Eso, antes del último suspiro, debió atormentarlo más que la aparición de su fino basilisco, en buena medida inspirado en las elucubraciones fantásticas de Jodorowsky, su mentor,  en una batalla insulsa y ordinaria con el Depredador.

Es como si Godzilla fuera derrotado por un chihuahua de Beverly Hills y terminara destazado en un rastro de Atlacomulco.

H.R. Giger es producto de la postrevolución industrial, de la paranoia de la guerra fría, del surrealismo tomado de la mano de Salvador Dalí en su conocida personalidad de Ávida Dollars. Es consecuencia de experimentaciones y aperturas mentales, de confrontaciones bárbaras con lo establecido y la renuncia a toda forma de convención social.

Un alienado y un alienígena porque el reino de H.R. Giger no era por su naturaleza baudeleriana de este mundo. Un espíritu retorcido, pasajero eterno de la nave de los locos, del bateau ivre, deliberadamente impuro, que no se sometía a ninguna norma que no partiera de la exacerbación y el derroche de lo imaginario.

Por eso sus creaciones, sus diseños, sus piezas artísticas, que descansan, muchas de ellas, en el museo que lleva su nombre, parten de un territorio heredado de la robótica, las blasfemias tecnológicas que terminan por desembocar en la biomecánica puesta al servicio de un hedonismo sadomasoquista de acero inoxidable que reta a dioses y biblias, que somete a las carnes trémulas a toda suerte de suplicios en aquella geografía poblada de engendros y demonios espaciales que se adhieren con rigor a un laberinto de tuberías y trucajes hundidos en los pantanos de lo obsceno.

Para H.R. Giger lo sagrado tenía sentido porque podía ser violentado como cualquier tarde en un espectáculo de Maldoror. Lo suyo era lo grotesco pero en versión estilizada, el glamour aleatorio y protopoético de cadáveres, huesos, esqueletos y osamentas. Paisajes bruñidos de escoria motorizada, penesautómatas, senos pulimentados y high tech para una sexualidad extrema e industrializada, extraídos con toda probabilidad de un viaje en ácido con su amigo Timothy Leary.

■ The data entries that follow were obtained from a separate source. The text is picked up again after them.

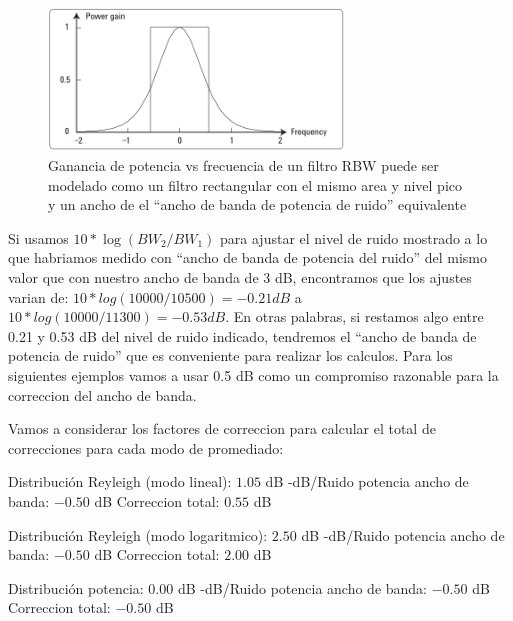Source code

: \documentclass[a4paper,12pt,twoside]{article}
\newcommand{\quotes}[1]{``#1''}
\begin{document}
\begin{figure}[H]
    \includegraphics[width=0.7\textwidth]{../img/modelado.png}
        \caption{Ganancia de potencia vs frecuencia de un filtro RBW puede ser modelado como un filtro rectangular con el mismo area y nivel pico y un ancho de el \quotes{ancho de banda de potencia de ruido} equivalente}
        \label{modelo}
\end{figure}

Si usamos $10*\log(BW_{2}/BW_{1})$ para ajustar el nivel de ruido mostrado a lo que habriamos medido con \quotes{ancho de banda de potencia del ruido} del mismo valor que con nuestro ancho de banda de 3 dB, encontramos que los ajustes varian de: $10*log(10000/10500) = -0.21dB$ a $10*log(10000/11300)=-0.53 dB$. En otras palabras, si restamos algo entre 0.21 y 0.53 dB del nivel de ruido indicado, tendremos el \quotes{ancho de banda de potencia de ruido} que es conveniente para realizar los calculos. Para los siguientes ejemplos vamos a usar 0.5 dB como un compromiso razonable para la correccion del ancho de banda.
\newline

Vamos a considerar los factores de correccion para calcular el total de correcciones para cada modo de promediado:
\newline

\newline
Distribución Reyleigh (modo lineal): $1.05$ dB -dB/Ruido potencia ancho de banda:  $-0.50$ dB \newline
Correccion total: $0.55$ dB
\newline

\newline
Distribución Reyleigh (modo logaritmico): $2.50$ dB -dB/Ruido potencia ancho de banda:  $-0.50$ dB \newline
Correccion total: $2.00$ dB
\newline
  
\newline
Distribución potencia: $0.00$ dB -dB/Ruido potencia ancho de banda:  $-0.50$ dB \newline
Correccion total: $-0.50$ dB
\end{document}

Animal proscrito pero ávido de arte (hasta esa banda recalcitrante Dead Kennedys le rechazaron una portada para no ser acusados de inmorales), todavía volvió a trabajar con Ridley Scott en la precuela de Alien, la intoxicante Prometheus, donde construyó escenografías descarnadas, aerodinámicas, alegóricas y churriguerescas pobladas de delirios y pesadillas.

Hans Ruedi Giger se asiló en la oscuridad y allí, agazapado en la maleza, disfrutaba de ver cómo las buenas conciencias se estremecían con sus creaciones, cómo cada una de aquellas almas perdían su inocencia y sensatez ante aquellos agresivos y sacrílegos laberintos que emanaban de su mente como aliens del abdomen de un astronauta.